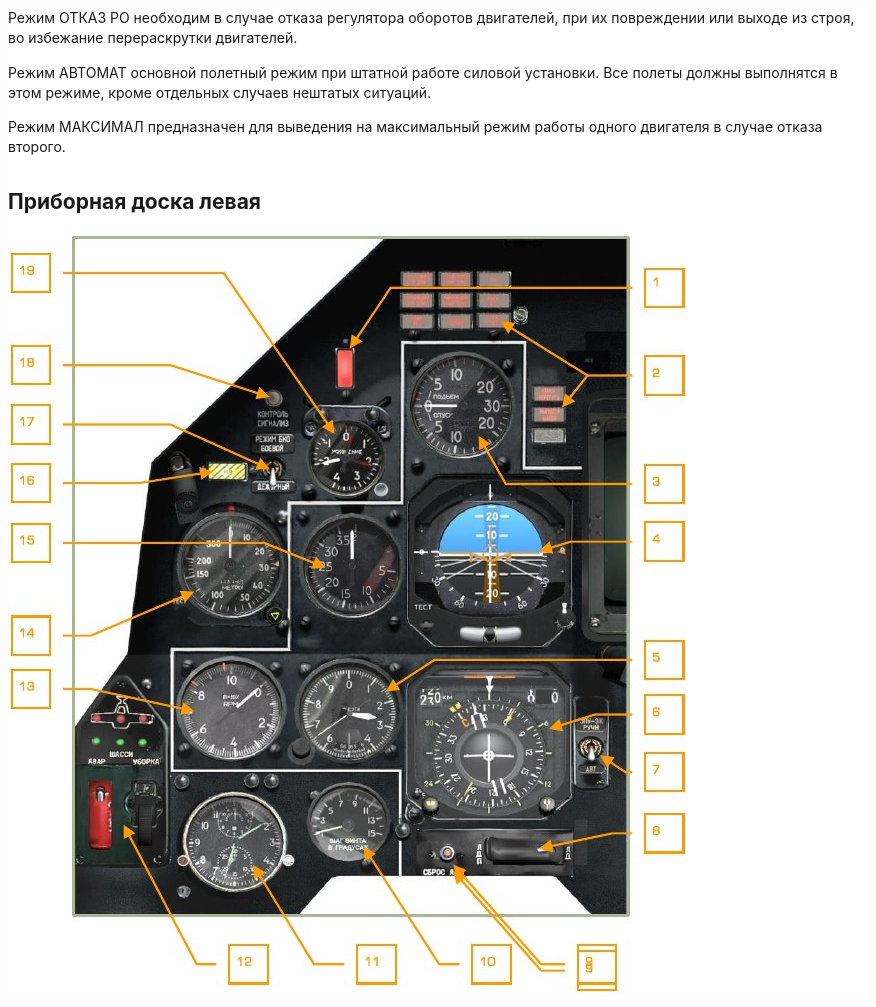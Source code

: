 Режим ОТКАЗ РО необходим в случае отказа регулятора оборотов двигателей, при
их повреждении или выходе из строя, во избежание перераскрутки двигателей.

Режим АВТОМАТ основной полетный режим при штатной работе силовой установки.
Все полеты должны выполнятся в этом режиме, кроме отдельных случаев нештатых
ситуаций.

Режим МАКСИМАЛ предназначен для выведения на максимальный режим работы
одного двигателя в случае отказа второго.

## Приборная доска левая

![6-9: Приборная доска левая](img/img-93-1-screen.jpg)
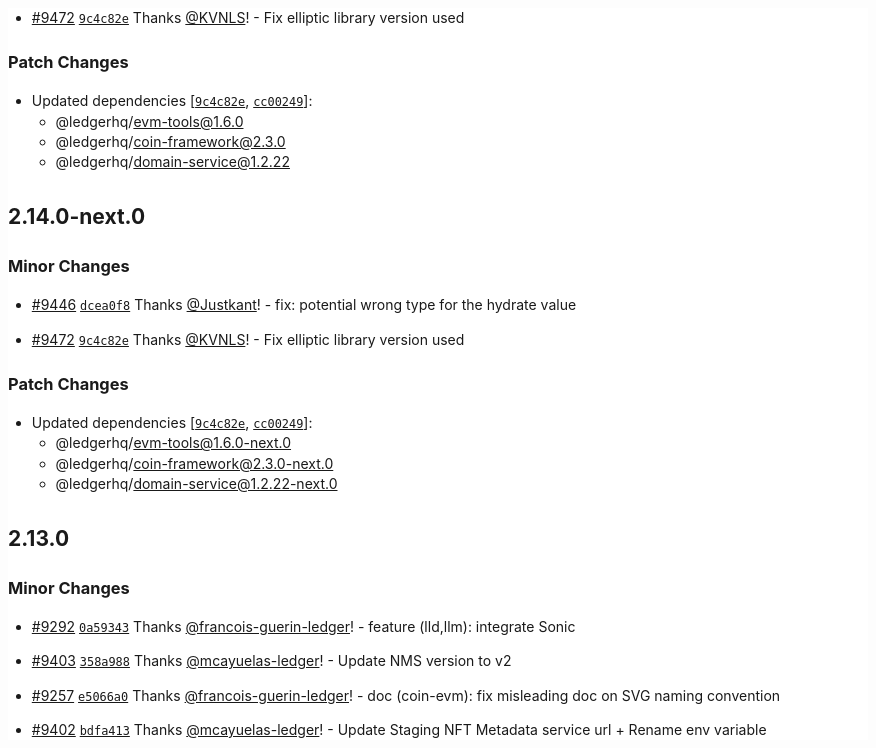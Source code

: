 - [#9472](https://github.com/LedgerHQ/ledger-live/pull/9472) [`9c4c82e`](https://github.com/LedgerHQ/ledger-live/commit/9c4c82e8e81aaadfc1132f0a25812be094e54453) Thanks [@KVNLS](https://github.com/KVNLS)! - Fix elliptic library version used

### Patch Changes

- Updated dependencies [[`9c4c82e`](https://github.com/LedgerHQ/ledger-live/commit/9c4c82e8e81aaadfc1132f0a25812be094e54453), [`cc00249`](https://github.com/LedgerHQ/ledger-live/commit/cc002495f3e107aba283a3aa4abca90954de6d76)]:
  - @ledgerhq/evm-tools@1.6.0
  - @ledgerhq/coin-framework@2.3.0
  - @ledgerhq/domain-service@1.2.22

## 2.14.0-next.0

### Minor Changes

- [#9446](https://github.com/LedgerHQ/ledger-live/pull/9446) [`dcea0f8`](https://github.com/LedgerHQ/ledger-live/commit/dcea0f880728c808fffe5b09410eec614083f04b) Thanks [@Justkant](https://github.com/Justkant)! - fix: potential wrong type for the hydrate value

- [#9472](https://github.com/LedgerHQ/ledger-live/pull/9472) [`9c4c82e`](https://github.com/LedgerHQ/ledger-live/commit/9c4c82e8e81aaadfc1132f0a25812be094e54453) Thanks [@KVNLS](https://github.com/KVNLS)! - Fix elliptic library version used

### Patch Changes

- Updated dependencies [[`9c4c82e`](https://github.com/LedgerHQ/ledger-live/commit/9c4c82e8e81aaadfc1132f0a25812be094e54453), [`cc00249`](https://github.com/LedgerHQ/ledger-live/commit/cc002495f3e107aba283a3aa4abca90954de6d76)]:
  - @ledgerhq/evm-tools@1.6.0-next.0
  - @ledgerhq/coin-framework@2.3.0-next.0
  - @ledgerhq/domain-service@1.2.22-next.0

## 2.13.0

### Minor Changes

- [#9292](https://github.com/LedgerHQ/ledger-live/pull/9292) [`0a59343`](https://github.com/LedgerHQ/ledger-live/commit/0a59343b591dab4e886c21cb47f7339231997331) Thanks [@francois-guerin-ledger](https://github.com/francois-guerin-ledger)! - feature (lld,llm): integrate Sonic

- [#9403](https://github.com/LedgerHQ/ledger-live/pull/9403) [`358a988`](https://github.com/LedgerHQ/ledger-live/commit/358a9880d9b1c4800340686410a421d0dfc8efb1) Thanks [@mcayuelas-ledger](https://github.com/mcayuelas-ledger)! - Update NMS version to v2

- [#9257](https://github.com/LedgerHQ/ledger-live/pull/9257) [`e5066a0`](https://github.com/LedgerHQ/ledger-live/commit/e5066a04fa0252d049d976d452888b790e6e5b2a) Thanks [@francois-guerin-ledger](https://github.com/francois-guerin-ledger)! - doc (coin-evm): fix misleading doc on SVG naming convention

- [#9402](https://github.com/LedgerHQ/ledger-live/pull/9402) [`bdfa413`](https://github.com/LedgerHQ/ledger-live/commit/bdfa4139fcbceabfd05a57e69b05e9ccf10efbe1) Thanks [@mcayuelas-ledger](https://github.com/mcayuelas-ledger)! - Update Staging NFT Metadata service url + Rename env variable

------------------------------------------------------------

Scan the material above. Return every line containing the string "двигателей".

**Response box**
: Режим ОТКАЗ РО необходим в случае отказа регулятора оборотов двигателей, при
их повреждении или выходе из строя, во избежание перераскрутки двигателей.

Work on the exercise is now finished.